1 FIGUEIREDO, Aguinaldo Nascimento. Manaus nos anos 40 (II): A Segunda Guerra Mundial. 25/07/2018. Disponível em: http://historiainte.blogspot.com.br/2015/10/manaus-nos-anos-40-ii-segunda-guerra.html Acesso em 17/03/2017.

2 MENSAGENS, Assembleia Legislativa do Estado do Amazonas, 1950-1959. Estado e Prefeitura, todos os anos, tinham arrecadações baixas e despesas bastante vultosas, deixando grandes déficits orçamentários. A receita prevista para o Estado no ano de 1953, por exemplo, ficava em 93.274.100,00 cruzeiros, enquanto as despesas atingiam a cifra de 163.076.655,20 cruzeiros, deixando, para aquele ano, um déficit orçamentário de 69.802.555,20 cruzeiros. Quanto à Prefeitura, esta arrecadou no ano de 1950 12.241.773,90 cruzeiros, tendo por despesas 24.873.708,10 cruzeiros, ficando com um déficit orçamentário de 12.631.934,20 cruzeiros.

3 ANTONY, Neper. Em torno da mensagem. Jornal do Comércio, 19/04/1959.

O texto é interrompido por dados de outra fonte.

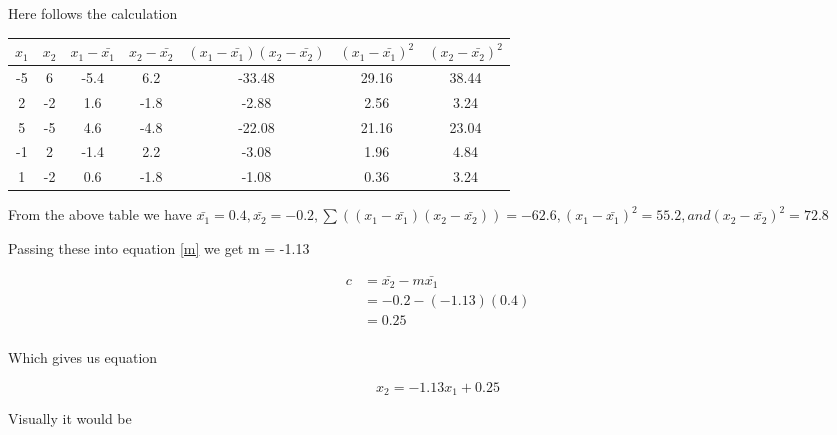 \documentclass[10pt,a4paper]{article}
\begin{document}
Here follows the calculation

\begin{tabular}{|c|c|c|c|c|c|c|}
\hline
$x_1$ & $x_2$ & $x_1-\bar{x_1}$ & $x_2-\bar{x_2}$ &$(x_1-\bar{x_1})(x_2-\bar{x_2})$ & $(x_1-\bar{x_1})^2$ & $(x_2-\bar{x_2})^2$ \\ 
\hline
-5 &  6 & -5.4 &  6.2 & -33.48 & 29.16 & 38.44\\
 2 & -2 &  1.6 & -1.8 &  -2.88 &  2.56 &  3.24\\
 5 & -5 &  4.6 & -4.8 & -22.08 & 21.16 & 23.04\\
-1 &  2 & -1.4 &  2.2 &  -3.08 &  1.96 &  4.84\\
 1 & -2 &  0.6 & -1.8 &  -1.08 &  0.36 &  3.24\\
\hline
\end{tabular}

From the above table we have $\bar{x_1} = 0.4, \bar{x_2} = -0.2, \sum((x_1 - \bar{x_1})(x_2-\bar{x_2})) = -62.6, (x_1-\bar{x_1})^2 = 55.2,and (x_2-\bar{x_2})^2 = 72.8$ 

Passing these into equation \ref{m} we get m = -1.13

\begin{equation}
\begin{split}
c &= \bar{x_2} - m\bar{x_1}\\
  &= -0.2 - (-1.13)(0.4)\\
  &= 0.25\\  
\end{split}
\end{equation}

Which gives us equation 

\begin{equation}
x_2 = -1.13x_1 + 0.25
\end{equation}

Visually it would be

\begin{center}
\end{center}
\end{document}
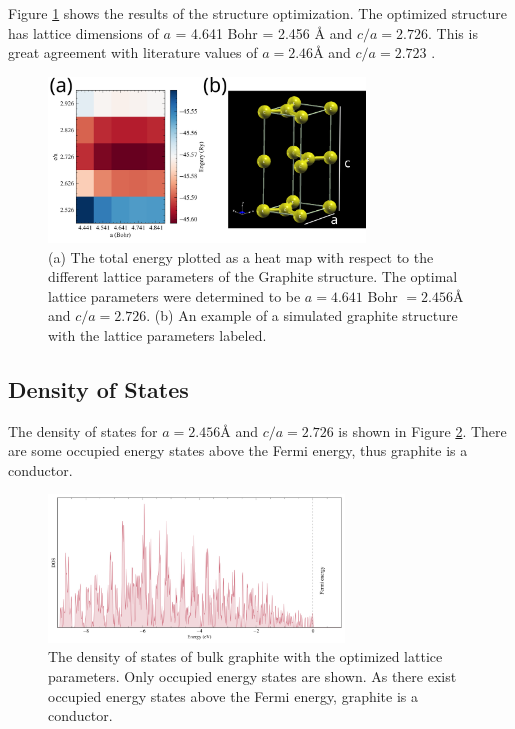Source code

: \documentclass[10pt,a4paper]{labreport}
\begin{document}

Figure \ref{fig:ass4_structopt} shows the results of the structure optimization. The optimized structure has lattice dimensions of $a$ = 4.641 Bohr = 2.456 {\AA} and $c/a = 2.726$. This is great agreement with literature values of $a=2.46${\AA} and $c/a = 2.723$ \cite{hembacherRevealingHiddenAtom2003}. 

\begin{figure}[h]
    \centering 
    \includegraphics[width = 0.75\textwidth]{figs/ass4_structopt.png}
    \caption{ (a) The total energy plotted as a heat map with respect to the different lattice parameters of the Graphite structure. The
            optimal lattice parameters were determined to be $a = 4.641$ Bohr $=2.456${\AA} and $c/a = 2.726$. (b) An example of a simulated graphite structure with the lattice parameters labeled. }
    \label{fig:ass4_structopt}
\end{figure}

\newpage
\subsection{Density of States}
The density of states for $a=2.456${\AA} and $c/a = 2.726$ is shown in Figure \ref{fig:ass4_dos}. There are some occupied energy states above the Fermi energy, thus graphite is a conductor. 

\begin{figure}[h]
    \centering 
    \includegraphics[width = 0.7\textwidth]{figs/ass4_dos.png}
    \caption{ The density of states of bulk graphite with the optimized lattice parameters. Only occupied energy states are shown. As there exist occupied energy states above the Fermi energy, graphite is a conductor. }
    \label{fig:ass4_dos}
\end{figure}
\end{document}
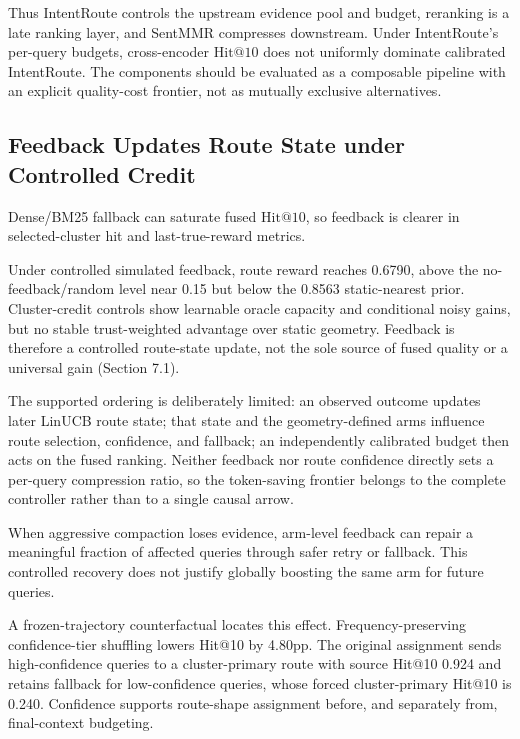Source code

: Thus IntentRoute controls the upstream evidence pool and budget, reranking is a late ranking layer, and SentMMR compresses downstream. Under IntentRoute's per-query budgets, cross-encoder $\mathrm{Hit@10}$ does not uniformly dominate calibrated IntentRoute. The components should be evaluated as a composable pipeline with an explicit quality-cost frontier, not as mutually exclusive alternatives.

\subsection{Feedback Updates Route State under Controlled Credit}
\label{sec:07-discussion:feedback-updates-route-state-under-controlled-credit}

Dense/BM25 fallback can saturate fused $\mathrm{Hit@10}$, so feedback is clearer in selected-cluster hit and last-true-reward metrics.

Under controlled simulated feedback, route reward reaches 0.6790, above the no-feedback/random level near 0.15 but below the 0.8563 static-nearest prior. Cluster-credit controls show learnable oracle capacity and conditional noisy gains, but no stable trust-weighted advantage over static geometry. Feedback is therefore a controlled route-state update, not the sole source of fused quality or a universal gain (Section 7.1).

The supported ordering is deliberately limited: an observed outcome updates later LinUCB route state; that state and the geometry-defined arms influence route selection, confidence, and fallback; an independently calibrated budget then acts on the fused ranking. Neither feedback nor route confidence directly sets a per-query compression ratio, so the token-saving frontier belongs to the complete controller rather than to a single causal arrow.

When aggressive compaction loses evidence, arm-level feedback can repair a meaningful fraction of affected queries through safer retry or fallback. This controlled recovery does not justify globally boosting the same arm for future queries.

A frozen-trajectory counterfactual locates this effect. Frequency-preserving confidence-tier shuffling lowers Hit@10 by 4.80pp. The original assignment sends high-confidence queries to a cluster-primary route with source Hit@10 0.924 and retains fallback for low-confidence queries, whose forced cluster-primary Hit@10 is 0.240. Confidence supports route-shape assignment before, and separately from, final-context budgeting.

4 Cidade de Manaus. Revista Codeama. Manaus: Governo do Estado do Amazonas, n. 13, jun. 1966, p. 04. In: SOUZA, Leno Barata. Cidade Flutuante: Uma Manaus sobre as águas. Urbana - Revista Eletrônica do Centro Interdisciplinar de Estudos da Cidade, v. 8, p. 115-146, 2016.

5 IBGE. População nos Censos Demográficos, segundo os municípios das capitais – 1872/2010.

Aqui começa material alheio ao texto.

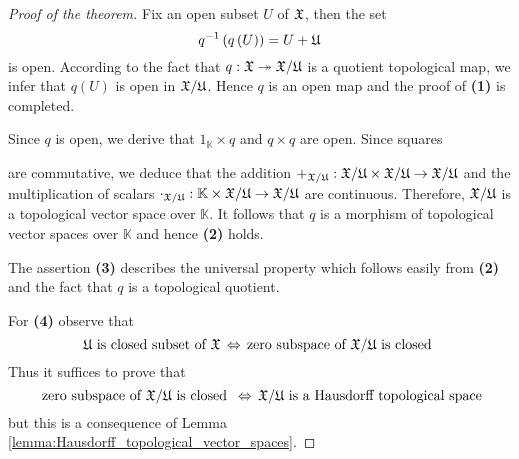 \begin{proof}[Proof of the theorem]
   Fix an open subset $U$ of ${\mathfrak X}$, then the set
   $$q^{-1}\left(q\left(U\right)\right) = U + {\mathfrak U}$$
   is open. According to the fact that $q:{\mathfrak X}\twoheadrightarrow {\mathfrak X}/{\mathfrak U}$ is a quotient topological map, we infer that $q(U)$ is open in ${\mathfrak X}/{\mathfrak U}$. Hence $q$ is an open map and the proof of \textbf{(1)} is completed.

   Since $q$ is open, we derive that $1_{\mathbb{K}}\times q$ and $q\times q$ are open. Since squares
   \begin{center}
   \end{center}
   are commutative, we deduce that the addition $+_{{\mathfrak X}/{\mathfrak U}}:{\mathfrak X}/{\mathfrak U} \times {\mathfrak X}/{\mathfrak U} \rightarrow {\mathfrak X}/{\mathfrak U}$ and the multiplication of scalars $\cdot_{{\mathfrak X}/{\mathfrak U}}:\mathbb{K}\times {\mathfrak X}/{\mathfrak U}\rightarrow {\mathfrak X}/{\mathfrak U}$ are continuous. Therefore, ${\mathfrak X}/{\mathfrak U}$ is a topological vector space over $\mathbb{K}$. It follows that $q$ is a morphism of topological vector spaces over $\mathbb{K}$ and hence \textbf{(2)} holds.

   The assertion \textbf{(3)} describes the universal property which follows easily from \textbf{(2)} and the fact that $q$ is a topological quotient.

   For \textbf{(4)} observe that
   $${\mathfrak U}\mbox{ is closed subset of }{\mathfrak X}\,\Leftrightarrow\,\mbox{zero subspace of }{\mathfrak X}/{\mathfrak U}\mbox{ is closed }$$
   Thus it suffices to prove that
   $$\mbox{ zero subspace of }{\mathfrak X}/{\mathfrak U}\mbox{ is closed }\,\Leftrightarrow\,{\mathfrak X}/{\mathfrak U}\mbox{ is a Hausdorff topological space}$$
   but this is a consequence of Lemma \ref{lemma:Hausdorff_topological_vector_spaces}.
\end{proof}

6 O assassinato com requintes de crueldade do estudante Delmo Campelo Pereira parou a cidade, sendo noticiado nas rádios e revistas da época, como O Cruzeiro (RJ), que dedicou duas matérias sobre o crime. Todo esse caos foi consequência de uma série de crimes cometidos por Delmo em 31 de janeiro de 1952. Para maiores informações ver DUARTE, Durango Martins. Caso Delmo: o crime mais famoso de Manaus. 1ª. ed. Manaus: Mídia Ponto Comm, 2011.

7 PÉRES, Jefferson. Evocação de Manaus: Como Vi ou Sonhei. Manaus: Imprensa Oficial do Estado do Amazonas, 1984, p. 21-22.

8 DINIZ, Antonio; PESSOA, Simão. História da Câmara Municipal de Manaus. Manaus: Edições Gens da Selva, 2013, p. 227.